Summary:Will iiNet be able to continue its strategy of leveraging technological leadership now that its financial dirty laundry has been so publicly aired?

commentary iiNet managing director Michael Malone was right to describe his company's purchase of OzEmail from MCI just 15 months ago as "a momentous time".

Renai LeMay, ZDNet Australia
The AU$110 million acquisition appears to have been the first of a chain of events indicating a threat to telco iiNet's business strategy and even its survival as an independent company.

Since that time, iiNet has publicly battled to integrate OzEmail's 230,000-strong customer base into its billing systems.

The project saw iiNet's customers left on hold as the company's call centres struggled to deal with call volumes.

These problems were accompanied by a December earnings downgrade and technical issues with iiNet's fledgling Internet telephony service and international data links.

Finally, on 18 April the company suspended trading of its shares, pending an announcement. As the days dragged on, speculation mounted that iiNet was on the verge of another major purchase.

However, the truth was much darker.

"The company's financial performance in the March quarter has been well below expectations," iiNet revealed two weeks later.

The embattled telco claimed the situation was not identified earlier due to "deficiencies in forecasting and clerical errors in revenue recognition that have only recently emerged".

The company's shares remain on hold, and iiNet is reportedly fielding offers from parties interested in a merger or acquisition scenario.

Looking a little into the future, whether iiNet will be purchased is obviously a critically important issue for its customers.

However given some analysts believes the underlying business remains strong, the real issue may prove to be whether iiNet can continue its strategy of leveraging technological leadership.

One of iiNet's main differentiating factors in the market is that early investments in infrastructure have allowed it to get ahead on a technological basis compared with slower moving competitors such as Telstra and Optus.

For example, iiNet has offered 24Mbps ADSL2+ broadband and Internet telephony services for some time. Most Australian telcos are still stuck on 1.5Mbps.

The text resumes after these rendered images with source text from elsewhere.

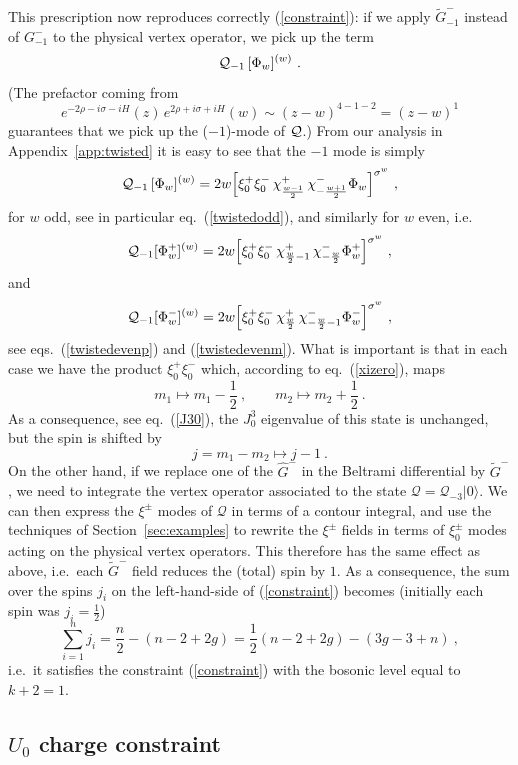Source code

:\documentclass[a4paper,11pt]{article}
\numberwithin{equation}{section}
\def\be{\begin{equation}}
\def\ee{\end{equation}}
\begin{document}
This prescription now reproduces correctly (\ref{constraint}): if we apply $\tilde{G}^{-}_{-1}$ instead of $G^-_{-1}$ to the physical vertex operator, we pick up the term
\be
{\cal Q}_{-1}\,  [\Phi_w]^{(w)} \ . 
\ee
(The prefactor coming from 
\be
e^{-2\rho - i\sigma -iH}(z) \, e^{2\rho + i\sigma + iH}(w) \sim (z-w)^{4-1-2} = (z-w)^1 
\ee
guarantees that we pick up the ($-1$)-mode of ${\cal Q}$.) From our analysis in Appendix~\ref{app:twisted} it is easy to see that the $-1$ mode is simply 
\be\label{Qm1odd}
{\cal Q}_{-1}\, [\Phi_w]^{(w)}  = 2 w \Bigl[ \xi^+_0 \xi^-_0 \, {\chi}^+_{\frac{w-1}{2}} \, {\chi}^-_{- \frac{w+1}{2}} \Phi_w\Bigr]^{\sigma^w} \ , 
\ee
for $w$ odd, see in particular eq.~(\ref{twistedodd}), and similarly for $w$ even, i.e.\ 
\be
{\cal Q}_{-1} [\Phi_w^+]^{(w)}  = 2 w \Bigl[ \xi^+_0 \xi^-_0 \, {\chi}^+_{\frac{w}{2}-1} \, {\chi}^-_{- \frac{w}{2}} \Phi_w^+\Bigr]^{\sigma^w} \ , 
\ee
and 
\be
{\cal Q}_{-1} [\Phi_w^-]^{(w)}  = 2 w \Bigl[ \xi^+_0 \xi^-_0 \, {\chi}^+_{\frac{w}{2}} \, {\chi}^-_{- \frac{w}{2}-1} \Phi_w^-\Bigr]^{\sigma^w} \ ,
\ee
see eqs.~(\ref{twistedevenp}) and (\ref{twistedevenm}). What is important is that in each case we have the product $\xi_0^+ \xi_0^-$ which, according to eq.~(\ref{xizero}), maps 
\be
m_1 \mapsto m_1 - \frac{1}{2} \ , \qquad m_2 \mapsto m_2 + \frac{1}{2} \ . 
\ee
As a consequence, see eq.~(\ref{J30}), the $J^3_0$ eigenvalue of this state is unchanged, but the spin is shifted by 
\be
j = m_1 - m_2 \mapsto j -  1 \ . 
\ee
 On the other hand, if we replace one of the $\hat{G}^-$ in the Beltrami differential by $\tilde{G}^-$, we need to integrate the vertex operator associated to the state $\mathcal{Q} = \mathcal{Q}_{-3} |0\rangle$. We can then express the $\xi^\pm$ modes of $\mathcal{Q}$ in terms of a contour integral, and use the techniques of Section~\ref{sec:examples} to rewrite the $\xi^\pm$ fields in terms of $\xi^\pm_0$ modes acting on the physical vertex operators. This therefore has the same effect as above, i.e.\ each $\tilde{G}^-$ field reduces the (total) spin by $1$. As a consequence, the sum over the spins $j_i$ on the left-hand-side of (\ref{constraint}) becomes (initially each spin was $j_i=\tfrac{1}{2}$) 
\be
\sum_{i=1}^{n} j_i = \frac{n}{2} - (n-2 + 2g) = \frac{1}{2} (n-2+2g) - (3g-3+n) \ , 
\ee
i.e.\ it satisfies the constraint (\ref{constraint}) with the bosonic level equal to $k+2=1$. 



\subsection[\texorpdfstring{$U_0$}{U0} charge constraint]{\boldmath \texorpdfstring{$U_0$}{U0} charge constraint}\label{sec:U0charge}
\end{document}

It is likely iiNet's management will move more conservatively now that their financial dirty laundry has been so publicly aired. They'll need to remain focused on consolidating their assets after what is expected to be a large drop in iiNet's share price when the stock resumes trading.

This change of focus was signalled when iiNet's chairman Peter Harley stepped up to executive responsibilities on 11 May.

The company also appointed GEM Consulting to facilitate a strategic review of iiNet, aiming to "refine the company's growth strategy".

Reading between the lines here, it appears as if iiNet may believe that its infrastructure investments were growing faster than its customer base could support.